# ACTIVITY
Write out again, please, the records below from the first line to the line holding "configure several settings:**", inclusive, and nothing else.

*** Opening of EXTRACTED DATA ***

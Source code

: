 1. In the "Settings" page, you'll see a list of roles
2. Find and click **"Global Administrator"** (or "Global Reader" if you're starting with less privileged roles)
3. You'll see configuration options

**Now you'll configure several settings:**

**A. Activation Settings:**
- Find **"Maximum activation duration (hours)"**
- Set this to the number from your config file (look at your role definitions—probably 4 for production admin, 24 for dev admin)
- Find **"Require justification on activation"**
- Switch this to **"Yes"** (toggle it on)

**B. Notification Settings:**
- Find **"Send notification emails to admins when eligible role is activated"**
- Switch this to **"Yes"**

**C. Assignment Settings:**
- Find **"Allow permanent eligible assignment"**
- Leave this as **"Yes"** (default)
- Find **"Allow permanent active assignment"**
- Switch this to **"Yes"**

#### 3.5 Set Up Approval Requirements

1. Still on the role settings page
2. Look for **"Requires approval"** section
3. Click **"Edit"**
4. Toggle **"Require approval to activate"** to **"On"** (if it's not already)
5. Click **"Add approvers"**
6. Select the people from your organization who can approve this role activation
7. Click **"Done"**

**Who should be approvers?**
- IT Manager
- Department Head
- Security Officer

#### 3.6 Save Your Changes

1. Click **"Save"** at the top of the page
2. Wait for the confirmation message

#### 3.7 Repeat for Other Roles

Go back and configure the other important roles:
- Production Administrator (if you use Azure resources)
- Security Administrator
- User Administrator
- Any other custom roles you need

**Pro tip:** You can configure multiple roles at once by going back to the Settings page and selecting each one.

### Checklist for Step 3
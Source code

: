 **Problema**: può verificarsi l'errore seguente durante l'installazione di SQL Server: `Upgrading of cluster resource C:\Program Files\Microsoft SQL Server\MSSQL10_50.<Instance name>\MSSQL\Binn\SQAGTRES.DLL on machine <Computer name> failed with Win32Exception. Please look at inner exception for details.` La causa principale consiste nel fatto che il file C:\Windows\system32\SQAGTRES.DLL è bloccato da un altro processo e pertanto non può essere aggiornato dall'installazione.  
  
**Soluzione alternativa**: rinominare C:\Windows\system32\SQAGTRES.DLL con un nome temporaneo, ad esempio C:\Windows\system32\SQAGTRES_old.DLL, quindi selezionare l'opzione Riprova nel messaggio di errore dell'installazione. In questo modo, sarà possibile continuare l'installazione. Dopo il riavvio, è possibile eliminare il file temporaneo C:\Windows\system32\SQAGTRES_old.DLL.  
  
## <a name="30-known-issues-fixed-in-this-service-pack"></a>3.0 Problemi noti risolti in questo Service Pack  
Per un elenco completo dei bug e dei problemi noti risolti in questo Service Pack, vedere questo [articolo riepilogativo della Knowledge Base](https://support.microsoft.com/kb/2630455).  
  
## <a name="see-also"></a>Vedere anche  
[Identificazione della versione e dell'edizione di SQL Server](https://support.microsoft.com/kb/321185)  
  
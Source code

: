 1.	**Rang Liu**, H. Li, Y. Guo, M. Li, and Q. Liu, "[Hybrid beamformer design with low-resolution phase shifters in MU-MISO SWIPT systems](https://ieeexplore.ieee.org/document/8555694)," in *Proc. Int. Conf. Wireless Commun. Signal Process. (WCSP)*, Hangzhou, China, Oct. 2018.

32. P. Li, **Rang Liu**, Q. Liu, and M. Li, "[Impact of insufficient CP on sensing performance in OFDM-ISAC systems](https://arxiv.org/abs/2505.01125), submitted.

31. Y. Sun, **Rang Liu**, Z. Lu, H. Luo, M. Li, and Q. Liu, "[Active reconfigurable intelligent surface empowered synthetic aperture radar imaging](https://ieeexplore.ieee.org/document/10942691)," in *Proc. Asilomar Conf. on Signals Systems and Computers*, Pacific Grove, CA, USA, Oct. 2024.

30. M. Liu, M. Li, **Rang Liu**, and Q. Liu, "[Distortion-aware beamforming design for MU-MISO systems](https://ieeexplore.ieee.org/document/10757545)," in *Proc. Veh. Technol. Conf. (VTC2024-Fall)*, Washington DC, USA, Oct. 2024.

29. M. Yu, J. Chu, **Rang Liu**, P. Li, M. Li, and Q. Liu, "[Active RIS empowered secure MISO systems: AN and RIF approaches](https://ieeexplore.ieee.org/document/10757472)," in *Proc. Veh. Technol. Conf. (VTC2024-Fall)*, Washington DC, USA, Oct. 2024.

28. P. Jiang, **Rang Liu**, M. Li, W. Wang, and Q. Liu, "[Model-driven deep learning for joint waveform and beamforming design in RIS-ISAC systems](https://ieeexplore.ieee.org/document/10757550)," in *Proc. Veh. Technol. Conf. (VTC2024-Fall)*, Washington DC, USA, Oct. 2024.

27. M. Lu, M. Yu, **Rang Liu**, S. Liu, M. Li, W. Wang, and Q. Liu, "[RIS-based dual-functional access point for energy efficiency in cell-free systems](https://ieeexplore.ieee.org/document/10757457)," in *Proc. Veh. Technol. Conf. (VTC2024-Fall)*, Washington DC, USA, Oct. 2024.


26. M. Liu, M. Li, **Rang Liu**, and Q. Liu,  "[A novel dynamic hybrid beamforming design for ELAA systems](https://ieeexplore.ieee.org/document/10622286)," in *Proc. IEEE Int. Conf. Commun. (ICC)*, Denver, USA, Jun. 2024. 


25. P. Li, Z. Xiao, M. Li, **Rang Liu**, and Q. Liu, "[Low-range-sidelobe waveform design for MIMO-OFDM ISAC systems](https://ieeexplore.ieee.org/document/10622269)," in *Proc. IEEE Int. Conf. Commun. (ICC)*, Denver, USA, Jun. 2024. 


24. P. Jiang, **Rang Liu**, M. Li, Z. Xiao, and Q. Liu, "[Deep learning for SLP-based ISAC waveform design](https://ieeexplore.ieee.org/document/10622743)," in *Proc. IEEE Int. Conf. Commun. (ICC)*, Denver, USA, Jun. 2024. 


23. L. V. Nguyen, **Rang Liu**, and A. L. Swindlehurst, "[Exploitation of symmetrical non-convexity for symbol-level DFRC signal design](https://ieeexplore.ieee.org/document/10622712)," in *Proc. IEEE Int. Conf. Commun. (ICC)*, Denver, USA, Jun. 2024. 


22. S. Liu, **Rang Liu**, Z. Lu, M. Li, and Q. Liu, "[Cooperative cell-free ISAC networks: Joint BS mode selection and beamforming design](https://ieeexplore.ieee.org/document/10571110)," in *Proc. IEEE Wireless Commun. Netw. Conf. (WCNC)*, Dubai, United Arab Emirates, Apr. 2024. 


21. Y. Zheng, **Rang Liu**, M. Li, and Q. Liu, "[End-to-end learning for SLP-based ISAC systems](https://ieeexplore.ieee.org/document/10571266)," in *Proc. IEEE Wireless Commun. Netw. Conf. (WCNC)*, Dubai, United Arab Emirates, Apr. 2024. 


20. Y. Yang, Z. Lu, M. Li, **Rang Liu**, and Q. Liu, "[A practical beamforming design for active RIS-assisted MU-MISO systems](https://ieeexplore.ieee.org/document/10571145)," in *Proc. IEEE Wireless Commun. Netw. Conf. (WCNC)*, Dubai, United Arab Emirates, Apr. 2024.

*** Close of EXTRACTED DATA ***

# YOUR SOLUTION
Source code

: 1. In the "Settings" page, you'll see a list of roles
2. Find and click **"Global Administrator"** (or "Global Reader" if you're starting with less privileged roles)
3. You'll see configuration options

**Now you'll configure several settings:**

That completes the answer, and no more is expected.